* Action item:
Among the entries below, find the lines holding "Type" and copy them.

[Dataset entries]
----
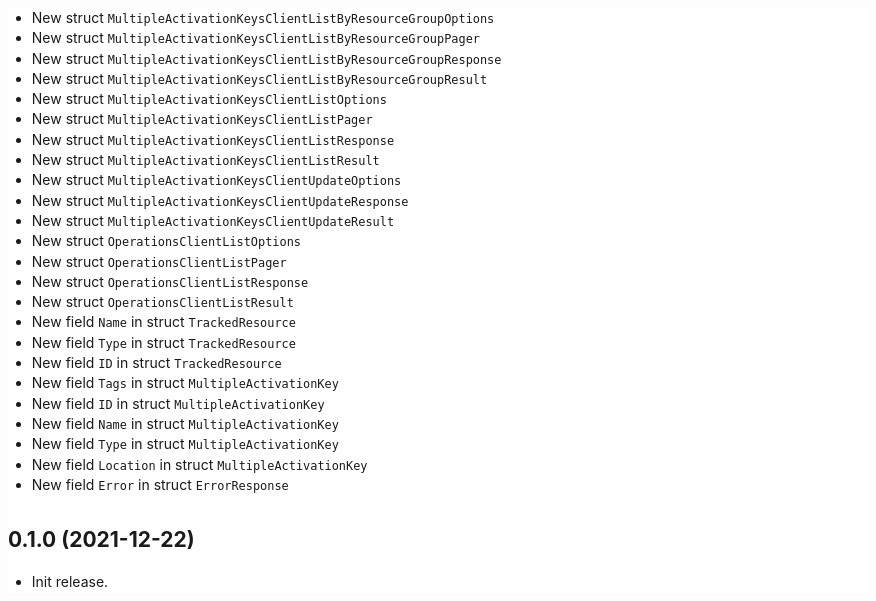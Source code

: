 - New struct `MultipleActivationKeysClientListByResourceGroupOptions`
- New struct `MultipleActivationKeysClientListByResourceGroupPager`
- New struct `MultipleActivationKeysClientListByResourceGroupResponse`
- New struct `MultipleActivationKeysClientListByResourceGroupResult`
- New struct `MultipleActivationKeysClientListOptions`
- New struct `MultipleActivationKeysClientListPager`
- New struct `MultipleActivationKeysClientListResponse`
- New struct `MultipleActivationKeysClientListResult`
- New struct `MultipleActivationKeysClientUpdateOptions`
- New struct `MultipleActivationKeysClientUpdateResponse`
- New struct `MultipleActivationKeysClientUpdateResult`
- New struct `OperationsClientListOptions`
- New struct `OperationsClientListPager`
- New struct `OperationsClientListResponse`
- New struct `OperationsClientListResult`
- New field `Name` in struct `TrackedResource`
- New field `Type` in struct `TrackedResource`
- New field `ID` in struct `TrackedResource`
- New field `Tags` in struct `MultipleActivationKey`
- New field `ID` in struct `MultipleActivationKey`
- New field `Name` in struct `MultipleActivationKey`
- New field `Type` in struct `MultipleActivationKey`
- New field `Location` in struct `MultipleActivationKey`
- New field `Error` in struct `ErrorResponse`


## 0.1.0 (2021-12-22)

- Init release.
----
* Answer area:
- New field `Type` in struct `TrackedResource`
- New field `Type` in struct `MultipleActivationKey`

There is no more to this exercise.